Bayesian Additive Regression Trees (BART)?

This question might be silly, but I thought I should ask anyway. Is it possible to implement BART with stan? If it is possible, has someone done it or plan to do it? If it is not possible, could someone give me a high-level explanation of why?


Regression trees are discontinuous and any variant of HMC requires the posterior density to be differentiable with respect to the unknown parameters.

1 Like

If your python-fu is sharp and you’re really willing to use HMC-type algorithms to fit your models you may try Discontinuous HMC, an implementation of which lives here. Of course, @betanalpha may have his own geometric qualms with that, but it seems promising to me.

1 Like

I imagine you could come up with some kind of continuous-density variant, but sounds like a dissertation-scale project.

You might want to look at the github repository linked in this post!

EDIT: They illustrate BART in the “Case study” subdirectory.
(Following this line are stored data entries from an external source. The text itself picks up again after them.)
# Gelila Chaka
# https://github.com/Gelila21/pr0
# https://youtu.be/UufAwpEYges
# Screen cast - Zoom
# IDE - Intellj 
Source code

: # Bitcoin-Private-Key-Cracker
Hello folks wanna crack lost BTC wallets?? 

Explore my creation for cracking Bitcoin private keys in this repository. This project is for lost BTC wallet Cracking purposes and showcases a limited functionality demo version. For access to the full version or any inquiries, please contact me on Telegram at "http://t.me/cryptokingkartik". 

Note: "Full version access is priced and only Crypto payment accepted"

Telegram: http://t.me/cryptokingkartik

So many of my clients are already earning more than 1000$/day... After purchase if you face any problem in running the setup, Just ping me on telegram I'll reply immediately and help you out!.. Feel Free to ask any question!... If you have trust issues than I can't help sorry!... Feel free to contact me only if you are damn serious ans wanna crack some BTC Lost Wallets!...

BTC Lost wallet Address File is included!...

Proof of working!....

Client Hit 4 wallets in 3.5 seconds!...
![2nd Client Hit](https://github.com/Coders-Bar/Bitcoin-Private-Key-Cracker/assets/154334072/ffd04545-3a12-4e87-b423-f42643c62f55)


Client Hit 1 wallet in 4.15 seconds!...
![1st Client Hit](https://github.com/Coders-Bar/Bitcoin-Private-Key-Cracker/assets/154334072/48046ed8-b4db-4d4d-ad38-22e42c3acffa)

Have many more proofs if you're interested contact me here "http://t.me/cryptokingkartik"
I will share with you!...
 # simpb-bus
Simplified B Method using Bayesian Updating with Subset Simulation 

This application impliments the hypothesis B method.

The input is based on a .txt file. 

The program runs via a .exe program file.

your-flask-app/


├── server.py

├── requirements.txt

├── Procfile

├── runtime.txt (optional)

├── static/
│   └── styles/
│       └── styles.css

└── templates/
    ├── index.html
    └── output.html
Like many other non-parametric models, nothing can do full Bayesian inference for BART—it’s combinatorially intractable. The best that’s likely to happen is that you’ll find a local mode or even a few thousand and noodel around there.

Like neural networks (this decade’s replacement for additive regression trees) or latent Dirichlet allocation, which also can’t be fit with full Bayes, you might still find BART useful in applications. Just make sure to call it “approximate Bayes” (MCMC isn’t approximate in the same sense—with enough computation, you can almost surely get any precision you want out of MCMC).

Did you have something concrete in mind? The priors are over things like discrete tree structures and are too intractable to marginalize. The whole point of these tree things is to divide the space up into ever finer discrete subregions then use branching to decide which one to use for a given tree, then sum a bunch together.

That’s the Balloon Analogue Risk Task, not Bayesian Additive Regression Trees!

1 Like

Ahah, sorry! Fooled by an acronym!